# PROBLEM STATEMENT
The answer is every line of the records that holds the word "looking", copied in full.

# Collected data
================

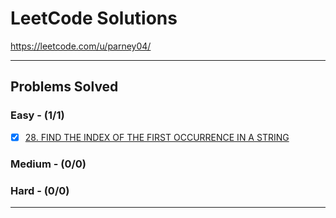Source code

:# LeetCode Solutions
https://leetcode.com/u/parney04/

---

## Problems Solved

### Easy - (1/1)
- [X] [28. FIND THE INDEX OF THE FIRST OCCURRENCE IN A STRING](https://github.com/pvarshh/LeetCode/blob/main/CodePath/Unit%201%20-%20Strings%20%2B%20Arrays/028%20-%20Find%20Index%20of%20First%20Occurrence%20in%20String.md)

### Medium - (0/0)

### Hard - (0/0)


---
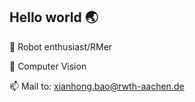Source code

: <!--
**Ash1104/Ash1104** is a ✨ _special_ ✨ repository because its `README.md` (this file) appears on your GitHub profile.

Here are some ideas to get you started:

- 🔭 I’m currently working on ...
- 🌱 I’m currently learning ...
- 👯 I’m looking to collaborate on ...
- 🤔 I’m looking for help with ...
- 💬 Ask me about ...
- 📫 How to reach me: ...
- 😄 Pronouns: ...
- ⚡ Fun fact: ...
-->

<!-- <img align='right' src='https://github-readme-stats.vercel.app/api/top-langs/?username=Ash1104&theme=tokyonight&layout=compact' width='350px'>   -->

## **Hello world 🌏**

🤖 Robot enthusiast/RMer

🔭 Computer Vision

📫 Mail to: xianhong.bao@rwth-aachen.de

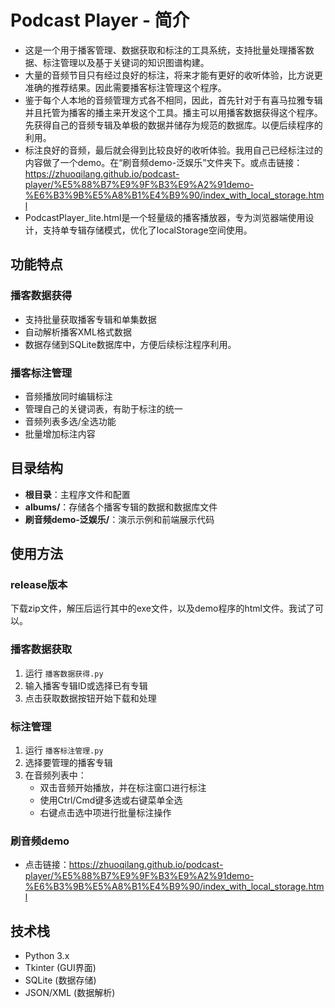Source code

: # Podcast Player - 简介

- 这是一个用于播客管理、数据获取和标注的工具系统，支持批量处理播客数据、标注管理以及基于关键词的知识图谱构建。
- 大量的音频节目只有经过良好的标注，将来才能有更好的收听体验，比方说更准确的推荐结果。因此需要播客标注管理这个程序。
- 鉴于每个人本地的音频管理方式各不相同，因此，首先针对于有喜马拉雅专辑并且托管为播客的播主来开发这个工具。播主可以用播客数据获得这个程序。先获得自己的音频专辑及单极的数据并储存为规范的数据库。以便后续程序的利用。
- 标注良好的音频，最后就会得到比较良好的收听体验。我用自己已经标注过的内容做了一个demo。在“刷音频demo-泛娱乐”文件夹下。或点击链接：https://zhuoqilang.github.io/podcast-player/%E5%88%B7%E9%9F%B3%E9%A2%91demo-%E6%B3%9B%E5%A8%B1%E4%B9%90/index_with_local_storage.html
- PodcastPlayer_lite.html是一个轻量级的播客播放器，专为浏览器端使用设计，支持单专辑存储模式，优化了localStorage空间使用。

## 功能特点

### 播客数据获得
- 支持批量获取播客专辑和单集数据
- 自动解析播客XML格式数据
- 数据存储到SQLite数据库中，方便后续标注程序利用。

### 播客标注管理
- 音频播放同时编辑标注
- 管理自己的关键词表，有助于标注的统一
- 音频列表多选/全选功能
- 批量增加标注内容 

## 目录结构

- **根目录**：主程序文件和配置
- **albums/**：存储各个播客专辑的数据和数据库文件
- **刷音频demo-泛娱乐/**：演示示例和前端展示代码

## 使用方法

### release版本
下载zip文件，解压后运行其中的exe文件，以及demo程序的html文件。我试了可以。

### 播客数据获取
1. 运行 `播客数据获得.py`
2. 输入播客专辑ID或选择已有专辑
3. 点击获取数据按钮开始下载和处理

### 标注管理
1. 运行 `播客标注管理.py`
2. 选择要管理的播客专辑
3. 在音频列表中：
   - 双击音频开始播放，并在标注窗口进行标注
   - 使用Ctrl/Cmd键多选或右键菜单全选
   - 右键点击选中项进行批量标注操作

### 刷音频demo
- 点击链接：https://zhuoqilang.github.io/podcast-player/%E5%88%B7%E9%9F%B3%E9%A2%91demo-%E6%B3%9B%E5%A8%B1%E4%B9%90/index_with_local_storage.html

## 技术栈

- Python 3.x
- Tkinter (GUI界面)
- SQLite (数据存储)
- JSON/XML (数据解析)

================

# RESPONSE TO THE EXERCISE
- 👯 I’m looking to collaborate on ...
- 🤔 I’m looking for help with ...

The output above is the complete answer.